SAYFALAR

30 Temmuz 2023 Pazar

Oppenheimer: Çok Hoş Bir Ölüm Şekli Yaratan Adam!

Yönetmen Christopher Nolan, sinema salonlarına yine kendinden çokça bahsettirecek bir filmle, Oppenheimer ile avdet etti: Başladığı saniyeden neredeyse son saniyesine kadar salonda döne döne tepeme inen müzikleri, 2 D formatında izlememe rağmen perdedeki hayranlık verici görüntü netliği ve daha pek çok üstün sinemasal etkilere rağmen filmin ruhuna hiç ısınamadım. Doğrusu, Batı Uygarlığının çelik kolonu teknolojinin, onu üreten bilimsel zihniyetin toptan terk edilmesi gerektiğini içtenlikle arzulayanlardanım. Pozitivist bilimsel zihniyet ve ürettiği teknoloji, tek tek bireylerin hayatına yumuşak dokunuşlar yapıyor, her şeyin iyiye gittiğini düşünmesini sağlıyor ama diğer yandan dünyayı yaşanmaz hale getirenin bu zihniyetin ta kendisi olduğunu biliyor ve ona hiç güvenemiyorum. Çünkü bu bilimsel zihniyetin, daha doğmadan önce bile “iyi olmadığı için bozulmayan” bir ahlâki paradoksun ürünü olduğu artık apaçık bir hakikat!
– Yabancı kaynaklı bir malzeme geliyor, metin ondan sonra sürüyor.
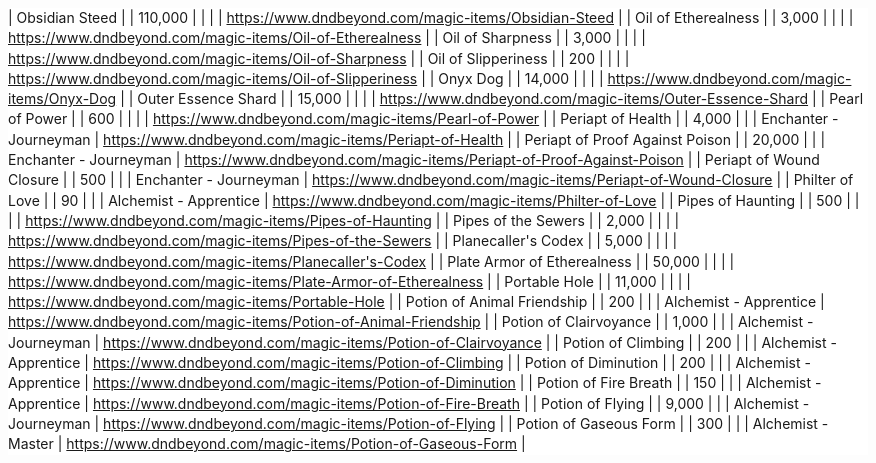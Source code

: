 | Obsidian Steed                                 |           | 110,000    |                                             |               |                         | https://www.dndbeyond.com/magic-items/Obsidian-Steed                                 |
| Oil of Etherealness                            |           | 3,000      |                                             |               |                         | https://www.dndbeyond.com/magic-items/Oil-of-Etherealness                            |
| Oil of Sharpness                               |           | 3,000      |                                             |               |                         | https://www.dndbeyond.com/magic-items/Oil-of-Sharpness                               |
| Oil of Slipperiness                            |           | 200        |                                             |               |                         | https://www.dndbeyond.com/magic-items/Oil-of-Slipperiness                            |
| Onyx Dog                                       |           | 14,000     |                                             |               |                         | https://www.dndbeyond.com/magic-items/Onyx-Dog                                       |
| Outer Essence Shard                            |           | 15,000     |                                             |               |                         | https://www.dndbeyond.com/magic-items/Outer-Essence-Shard                            |
| Pearl of Power                                 |           | 600        |                                             |               |                         | https://www.dndbeyond.com/magic-items/Pearl-of-Power                                 |
| Periapt of Health                              |           | 4,000      |                                             |               | Enchanter - Journeyman  | https://www.dndbeyond.com/magic-items/Periapt-of-Health                              |
| Periapt of Proof Against Poison                |           | 20,000     |                                             |               | Enchanter - Journeyman  | https://www.dndbeyond.com/magic-items/Periapt-of-Proof-Against-Poison                |
| Periapt of Wound Closure                       |           | 500        |                                             |               | Enchanter - Journeyman  | https://www.dndbeyond.com/magic-items/Periapt-of-Wound-Closure                       |
| Philter of Love                                |           | 90         |                                             |               | Alchemist - Apprentice  | https://www.dndbeyond.com/magic-items/Philter-of-Love                                |
| Pipes of Haunting                              |           | 500        |                                             |               |                         | https://www.dndbeyond.com/magic-items/Pipes-of-Haunting                              |
| Pipes of the Sewers                            |           | 2,000      |                                             |               |                         | https://www.dndbeyond.com/magic-items/Pipes-of-the-Sewers                            |
| Planecaller's Codex                            |           | 5,000      |                                             |               |                         | https://www.dndbeyond.com/magic-items/Planecaller's-Codex                            |
| Plate Armor of Etherealness                    |           | 50,000     |                                             |               |                         | https://www.dndbeyond.com/magic-items/Plate-Armor-of-Etherealness                    |
| Portable Hole                                  |           | 11,000     |                                             |               |                         | https://www.dndbeyond.com/magic-items/Portable-Hole                                  |
| Potion of Animal Friendship                    |           | 200        |                                             |               | Alchemist - Apprentice  | https://www.dndbeyond.com/magic-items/Potion-of-Animal-Friendship                    |
| Potion of Clairvoyance                         |           | 1,000      |                                             |               | Alchemist - Journeyman  | https://www.dndbeyond.com/magic-items/Potion-of-Clairvoyance                         |
| Potion of Climbing                             |           | 200        |                                             |               | Alchemist - Apprentice  | https://www.dndbeyond.com/magic-items/Potion-of-Climbing                             |
| Potion of Diminution                           |           | 200        |                                             |               | Alchemist - Apprentice  | https://www.dndbeyond.com/magic-items/Potion-of-Diminution                           |
| Potion of Fire Breath                          |           | 150        |                                             |               | Alchemist - Apprentice  | https://www.dndbeyond.com/magic-items/Potion-of-Fire-Breath                          |
| Potion of Flying                               |           | 9,000      |                                             |               | Alchemist - Journeyman  | https://www.dndbeyond.com/magic-items/Potion-of-Flying                               |
| Potion of Gaseous Form                         |           | 300        |                                             |               | Alchemist - Master      | https://www.dndbeyond.com/magic-items/Potion-of-Gaseous-Form                         |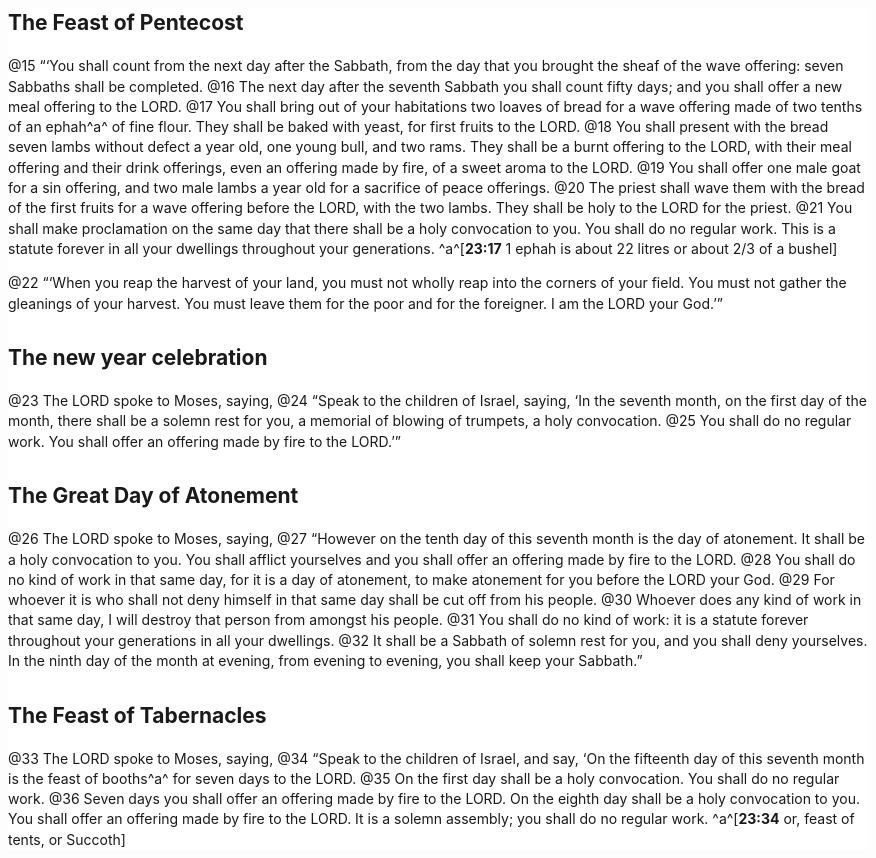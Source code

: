 ## The Feast of Pentecost

@15 “‘You shall count from the next day after the Sabbath, from the day that you brought the sheaf of the wave offering: seven Sabbaths shall be completed. 
@16 The next day after the seventh Sabbath you shall count fifty days; and you shall offer a new meal offering to the LORD. 
@17 You shall bring out of your habitations two loaves of bread for a wave offering made of two tenths of an ephah^a^ of fine flour. They shall be baked with yeast, for first fruits to the LORD. 
@18 You shall present with the bread seven lambs without defect a year old, one young bull, and two rams. They shall be a burnt offering to the LORD, with their meal offering and their drink offerings, even an offering made by fire, of a sweet aroma to the LORD. 
@19 You shall offer one male goat for a sin offering, and two male lambs a year old for a sacrifice of peace offerings. 
@20 The priest shall wave them with the bread of the first fruits for a wave offering before the LORD, with the two lambs. They shall be holy to the LORD for the priest. 
@21 You shall make proclamation on the same day that there shall be a holy convocation to you. You shall do no regular work. This is a statute forever in all your dwellings throughout your generations. 
^a^[**23:17** 1 ephah is about 22 litres or about 2/3 of a bushel]

@22 “‘When you reap the harvest of your land, you must not wholly reap into the corners of your field. You must not gather the gleanings of your harvest. You must leave them for the poor and for the foreigner. I am the LORD your God.’”

## The new year celebration

@23 The LORD spoke to Moses, saying, 
@24 “Speak to the children of Israel, saying, ‘In the seventh month, on the first day of the month, there shall be a solemn rest for you, a memorial of blowing of trumpets, a holy convocation. 
@25 You shall do no regular work. You shall offer an offering made by fire to the LORD.’”

## The Great Day of Atonement

@26 The LORD spoke to Moses, saying, 
@27 “However on the tenth day of this seventh month is the day of atonement. It shall be a holy convocation to you. You shall afflict yourselves and you shall offer an offering made by fire to the LORD. 
@28 You shall do no kind of work in that same day, for it is a day of atonement, to make atonement for you before the LORD your God. 
@29 For whoever it is who shall not deny himself in that same day shall be cut off from his people. 
@30 Whoever does any kind of work in that same day, I will destroy that person from amongst his people. 
@31 You shall do no kind of work: it is a statute forever throughout your generations in all your dwellings. 
@32 It shall be a Sabbath of solemn rest for you, and you shall deny yourselves. In the ninth day of the month at evening, from evening to evening, you shall keep your Sabbath.”

## The Feast of Tabernacles

@33 The LORD spoke to Moses, saying, 
@34 “Speak to the children of Israel, and say, ‘On the fifteenth day of this seventh month is the feast of booths^a^ for seven days to the LORD. 
@35 On the first day shall be a holy convocation. You shall do no regular work. 
@36 Seven days you shall offer an offering made by fire to the LORD. On the eighth day shall be a holy convocation to you. You shall offer an offering made by fire to the LORD. It is a solemn assembly; you shall do no regular work. 
^a^[**23:34** or, feast of tents, or Succoth]
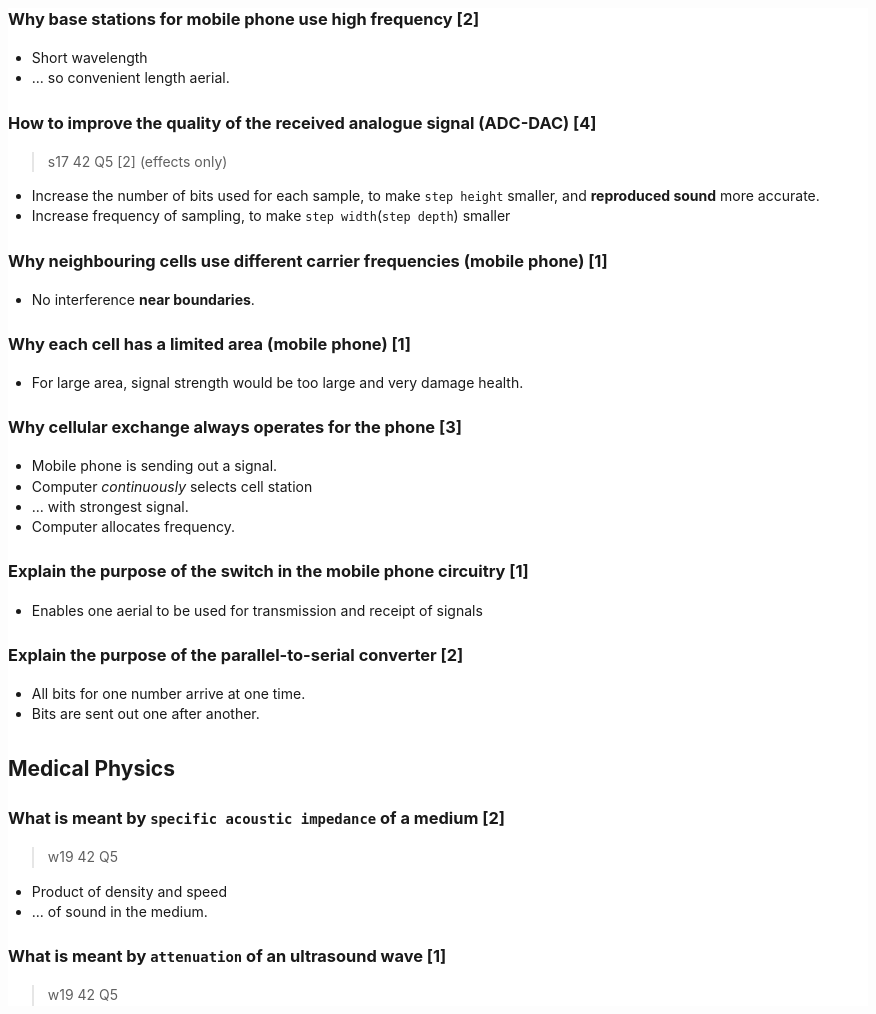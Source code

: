 ### Why base stations for mobile phone use high frequency \[2\]
- Short wavelength
- ... so convenient length aerial.

### How to improve the quality of the received analogue signal (ADC-DAC) \[4\]
> s17 42 Q5 \[2\] (effects only)

- Increase the number of bits used for each sample, to make `step height` smaller, and **reproduced sound** more accurate.
- Increase frequency of sampling, to make `step width`(`step depth`) smaller

### Why neighbouring cells use different carrier frequencies (mobile phone) \[1\]
- No interference **near boundaries**.

### Why each cell has a limited area (mobile phone) \[1\]
- For large area, signal strength would be too large and very damage health.

### Why cellular exchange always operates for the phone \[3\]
- Mobile phone is sending out a signal.
- Computer *continuously* selects cell station
- ... with strongest signal.
- Computer allocates frequency.

### Explain the purpose of the switch in the mobile phone circuitry \[1\]
- Enables one aerial to be used for transmission and receipt of signals

### Explain the purpose of the parallel-to-serial converter \[2\]
- All bits for one number arrive at one time.
- Bits are sent out one after another.

Medical Physics
---------------

### What is meant by `specific acoustic impedance` of a medium \[2\]
> w19 42 Q5

- Product of density and speed
- ... of sound in the medium.

### What is meant by `attenuation` of an ultrasound wave \[1\]
> w19 42 Q5
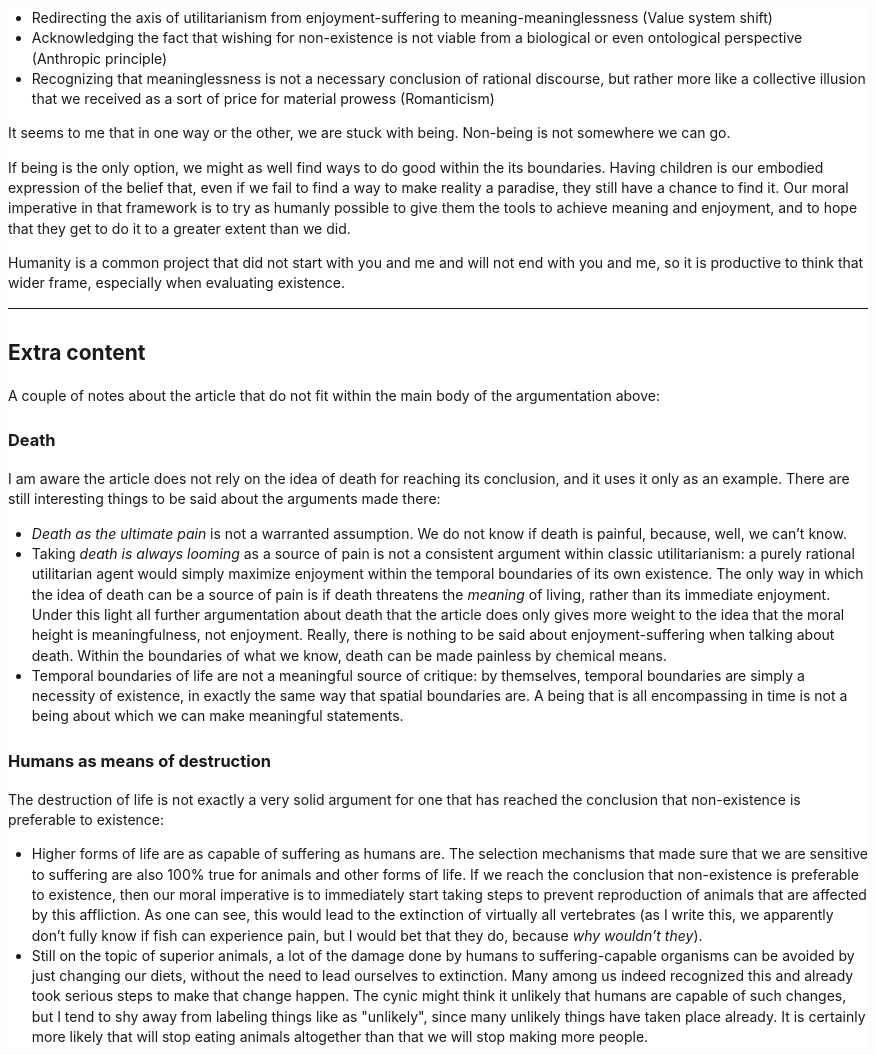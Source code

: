 - Redirecting the axis of utilitarianism from enjoyment-suffering to meaning-meaninglessness (Value system shift)
- Acknowledging the fact that wishing for non-existence is not viable from a biological or even ontological perspective (Anthropic principle)
- Recognizing that meaninglessness is not a necessary conclusion of rational discourse, but rather more like a collective illusion that we received as a sort of price for material prowess (Romanticism)

It seems to me that in one way or the other, we are stuck with being. Non-being is not somewhere we can go.

If being is the only option, we might as well find ways to do good within the its boundaries. Having children is our embodied expression of the belief that, even if we fail to find a way to make reality a paradise, they still have a chance to find it. Our moral imperative in that framework is to try as humanly possible to give them the tools to achieve meaning and enjoyment, and to hope that they get to do it to a greater extent than we did.

Humanity is a common project that did not start with you and me and will not end with you and me, so it is productive to think that wider frame, especially when evaluating existence.

---

## Extra content

A couple of notes about the article that do not fit within the main body of the argumentation above:

### Death

I am aware the article does not rely on the idea of death for reaching its conclusion, and it uses it only as an example. There are still interesting things to be said about the arguments made there:

- _Death as the ultimate pain_ is not a warranted assumption. We do not know if death is painful, because, well, we can’t know.
- Taking _death is always looming_ as a source of pain is not a consistent argument within classic utilitarianism: a purely rational utilitarian agent would simply maximize enjoyment within the temporal boundaries of its own existence. The only way in which the idea of death can be a source of pain is if death threatens the _meaning_ of living, rather than its immediate enjoyment. Under this light all further argumentation about death that the article does only gives more weight to the idea that the moral height is meaningfulness, not enjoyment. Really, there is nothing to be said about enjoyment-suffering when talking about death. Within the boundaries of what we know, death can be made painless by chemical means.
- Temporal boundaries of life are not a meaningful source of critique: by themselves, temporal boundaries are simply a necessity of existence, in exactly the same way that spatial boundaries are. A being that is all encompassing in time is not a being about which we can make meaningful statements.

### Humans as means of destruction

The destruction of life is not exactly a very solid argument for one that has reached the conclusion that non-existence is preferable to existence:

- Higher forms of life are as capable of suffering as humans are. The selection mechanisms that made sure that we are sensitive to suffering are also 100% true for animals and other forms of life. If we reach the conclusion that non-existence is preferable to existence, then our moral imperative is to immediately start taking steps to prevent reproduction of animals that are affected by this affliction. As one can see, this would lead to the extinction of virtually all vertebrates (as I write this, we apparently don’t fully know if fish can experience pain, but I would bet that they do, because _why wouldn’t they_).
- Still on the topic of superior animals, a lot of the damage done by humans to suffering-capable organisms can be avoided by just changing our diets, without the need to lead ourselves to extinction. Many among us indeed recognized this and already took serious steps to make that change happen. The cynic might think it unlikely that humans are capable of such changes, but I tend to shy away from labeling things like as "unlikely", since many unlikely things have taken place already. It is certainly more likely that will stop eating animals altogether than that we will stop making more people.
Christopher Nolan, bu ahlaki sorunsalı “atom bombasının babası” lakaplı Oppenheimer üzerinden tartışıyor. Filmin senaryosu uyarlama olsa da sonuçta bu “bir Nolan filmi”. İçiyle dışıyla, artısıyla eksisiyle, taraflılığı ya da tarafsızlığıyla her şeyiyle yönetmene ait. Nolan, Oppenheimer’ın hikâyesini anlatmayı seçeceğine, yani cin şişeden çıktıktan sonra daima kötülük üretecek karanlık tarafın pişmanlıklarını, çaresizliklerini, vicdan azabını anlatacağına başka bir “anlatı” kurgulayabilir miydi?

Başta Oppenheimer olmak üzere, atom bombasını geçekleştiren ve onu devlet erkine teslim eden, daha sonra Japon halkının üzerinde kullanılmasına karar veren zevatın, ‘karanlık alandaki’ varlıklarının aksine bembeyaz bir alanda duran, kararı protesto ederek ABD Deniz Kuvvetleri müsteşarlığından istifa eden Ralph Bards’ın temiz vicdanı ve aldığı karar dikkate değer değil miydi? Değil mi, ahlak gri alanı reddeder. Çünkü ahlak siyah beyazdır. İyi ve kötü, doğru ve yanlış gibi nettir.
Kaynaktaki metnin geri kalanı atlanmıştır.